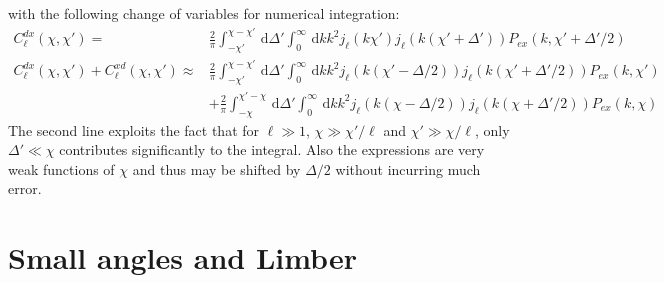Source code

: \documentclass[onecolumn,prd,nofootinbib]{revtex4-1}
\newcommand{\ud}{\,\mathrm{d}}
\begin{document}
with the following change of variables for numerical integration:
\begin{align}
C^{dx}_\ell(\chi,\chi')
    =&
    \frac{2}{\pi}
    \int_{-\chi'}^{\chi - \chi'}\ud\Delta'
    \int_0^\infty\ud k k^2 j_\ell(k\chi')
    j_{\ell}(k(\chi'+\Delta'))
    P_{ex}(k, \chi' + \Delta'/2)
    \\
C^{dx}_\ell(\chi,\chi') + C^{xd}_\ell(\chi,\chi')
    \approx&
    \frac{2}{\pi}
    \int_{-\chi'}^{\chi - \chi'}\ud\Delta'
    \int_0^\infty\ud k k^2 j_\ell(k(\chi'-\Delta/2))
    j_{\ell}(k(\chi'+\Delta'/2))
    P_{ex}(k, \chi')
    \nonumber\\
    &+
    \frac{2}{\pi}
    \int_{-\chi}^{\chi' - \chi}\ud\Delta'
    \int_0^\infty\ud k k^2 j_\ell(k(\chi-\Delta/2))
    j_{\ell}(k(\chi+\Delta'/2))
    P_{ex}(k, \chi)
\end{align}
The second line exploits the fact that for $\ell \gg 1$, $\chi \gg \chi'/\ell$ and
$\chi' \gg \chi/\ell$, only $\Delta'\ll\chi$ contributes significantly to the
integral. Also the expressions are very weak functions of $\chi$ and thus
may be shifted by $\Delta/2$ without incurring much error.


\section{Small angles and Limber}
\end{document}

● ● ●

### Aim of the exercise
All lines in the records with the string "Delta" should be copied out.

### Completed exercise
    \int_{-\chi'}^{\chi - \chi'}\ud\Delta'
    j_{\ell}(k(\chi'+\Delta'))
    P_{ex}(k, \chi' + \Delta'/2)
    \int_{-\chi'}^{\chi - \chi'}\ud\Delta'
    \int_0^\infty\ud k k^2 j_\ell(k(\chi'-\Delta/2))
    j_{\ell}(k(\chi'+\Delta'/2))
    \int_{-\chi}^{\chi' - \chi}\ud\Delta'
    \int_0^\infty\ud k k^2 j_\ell(k(\chi-\Delta/2))
    j_{\ell}(k(\chi+\Delta'/2))
$\chi' \gg \chi/\ell$, only $\Delta'\ll\chi$ contributes significantly to the
may be shifted by $\Delta/2$ without incurring much error.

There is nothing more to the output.